Au niveau de leurs avantages et inconvénients respectifs, on notera que la thématisation continue permet une analyse plus fine et plus riche du corpus, alors que l’analyse séquenciée assure un traitement plus efficace et uniforme du matériel. Si la première approche est d’ordinaire plus complexe et exigeante en termes de temps, la seconde tend pour sa part à ignorer la saisie d’aspects importants. Désireux de comprendre la négociation “en train de se faire”, nous adopterons en ce qui nous concerne une démarche de thématisation continue. Cette approche apparaît en effet plus appropriée pour suivre l’évolution des préoccupations d’un groupe à travers l’espace de collaboration qu’il construit. Elle permet de reconstituer l’architecture des thèmes sur lesquels repose éventuellement la représentation du site à intervenir.
La thématisation continue prend forme à travers trois opérations essentielles. La première consiste à attribuer un thème aux extraits pertinents du texte44. Cet exercice s’effectue en lien étroit avec les objectifs de la recherche. Il suppose une connaissance approfondie du matériel ainsi qu’un effort de synthèse. La deuxième opération est la construction de l’arbre thématique. C’est à ce stade que l’analyste s’interroge s’il doit utiliser les mêmes thèmes, en changer l’appellation ou encore, procéder à leur regroupement. À cet égard, on rappellera que la thématisation continue est un exercice ouvert où l’on peut faire apparaître, faire disparaître, fusionner ou encore subdiviser des thèmes.

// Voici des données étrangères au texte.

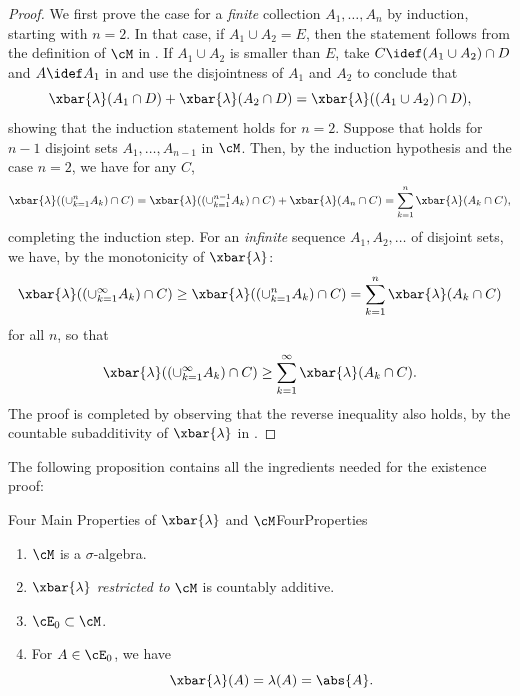 \begin{proof}
	We first prove the case for a \textit{finite} collection $A_1, \dots, A_n$ by induction, starting with $n=2$. In that case, if $A_1 \cup A_2 = E$, then the statement follows from the definition of $\cM$ in . If $A_1 \cup A_2$ is smaller than $E$, take $C \idef (A_1 \cup A_2) \cap D$ and $A \idef A_1$ in  and use the disjointness of $A_1$ and $A_2$ to conclude that
	\begin{equation*}
		\xbar{\lambda}(A_1 \cap D) + \xbar{\lambda}(A_2 \cap D) = \xbar{\lambda}((A_1 \cup A_2) \cap D),
	\end{equation*}
	showing that the induction statement holds for $n=2$. Suppose that  holds for $n-1$ disjoint sets $A_1, \dots, A_{n-1}$ in $\cM$. Then, by the induction hypothesis and the case $n=2$, we have for any $C$,
	\begin{equation*}
		\xbar{\lambda}((\cup_{k=1}^n A_k) \cap C) = \xbar{\lambda}((\cup_{k=1}^{n-1} A_k) \cap C) + \xbar{\lambda}(A_n \cap C) = \sum_{k=1}^n \xbar{\lambda}(A_k \cap C),
	\end{equation*}
	completing the induction step. For an \textit{infinite} sequence $A_1, A_2, \dots$ of disjoint sets, we have, by the monotonicity of $\xbar{\lambda}$:
	\begin{equation*}
		\xbar{\lambda}((\cup_{k=1}^\infty A_k) \cap C) \ge \xbar{\lambda}((\cup_{k=1}^n A_k) \cap C) = \sum_{k=1}^n \xbar{\lambda}(A_k \cap C)
	\end{equation*}
	for all $n$, so that
	\begin{equation*}
		\xbar{\lambda}((\cup_{k=1}^\infty A_k) \cap C) \ge \sum_{k=1}^\infty \xbar{\lambda}(A_k \cap C).
	\end{equation*}
	The proof is completed by observing that the reverse inequality also holds, by the countable subadditivity of $\xbar{\lambda}$ in .
\end{proof}

The following proposition contains all the ingredients needed for the existence proof:

\begin{prop}{Four Main Properties of $\xbar{\lambda}$ and $\cM$}{FourProperties}
	\begin{enumerate}
		\item $\cM$ is a $\sigma$-algebra.
		\item $\xbar{\lambda}$ \textit{restricted to} $\cM$ is countably additive.
		\item $\cE_0 \subset \cM$.
		\item For $A \in \cE_0$, we have
		      \begin{equation}
			      \xbar{\lambda}(A) = \lambda(A) = \abs{A}.
			      \label{eq:ExtensionConsistency}
		      \end{equation}
	\end{enumerate}
\end{prop}

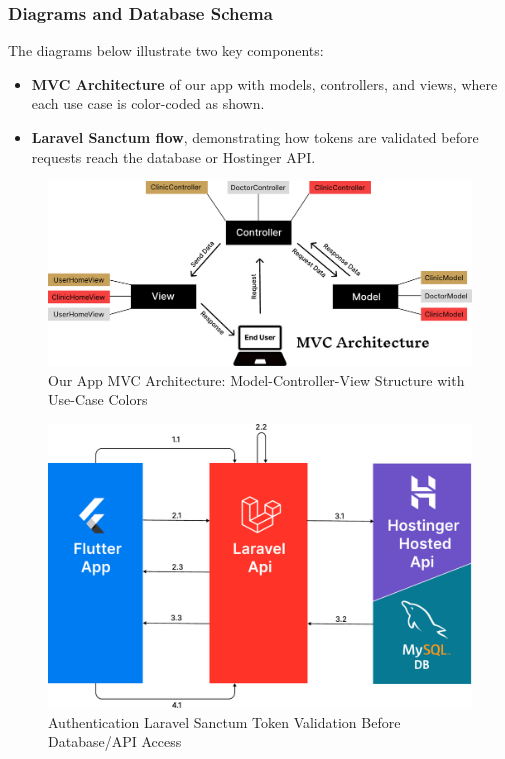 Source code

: \documentclass[12pt]{report}
\begin{document}
\subsubsection*{Diagrams and Database Schema}
The diagrams below illustrate two key components:
\begin{itemize}
\item \textbf{MVC Architecture} of our app with models, controllers, and views, where each use case is color-coded as shown.
\item \textbf{Laravel Sanctum flow}, demonstrating how tokens are validated before requests reach the database or Hostinger API.
\end{itemize}

\begin{figure}[H]
\centering
\includegraphics[width=1\textwidth]{images/MVC@2x.pdf}
\caption{Our App MVC Architecture: Model-Controller-View Structure with Use-Case Colors}
\end{figure}

\begin{figure}[H]
\centering
\includegraphics[width=1\textwidth]{images/sanctum@2x.pdf}
\caption{Authentication Laravel Sanctum Token Validation Before Database/API Access}
\end{figure}
\end{document}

Cette opération de raffinement et de regroupement complétée, on peut enfin procéder à une analyse thématique. Cette opération va au-delà d’un simple repérage des thèmes. Elle vise à les examiner, à les interroger et à les confronter les uns avec les autres en vue de produire un effet d’intelligibilité. À terme, l’analyste dispose d’une analyse qualitative déjà susceptible de communication et de discussion.
44Par extraits pertinents, on entendra les mots, les phrases ou les groupes de phrases susceptibles de répondre à nos objectifs immédiats de recherche.
En ce qui nous concerne, notre analyse des discussions de groupe respectera de façon fidèle les deux premières étapes de la méthodologie de thématisation continue. Pour ce qui est de la troisième étape, nous croyons plus opportun de procéder à une analyse traditionnelle de contenu.
Les opérations de base de ce type d’analyse tendent en effet à réduire les biais affectifs ou idéologiques engendrés par une lecture trop immédiate et rapprochée du matériel à analyser.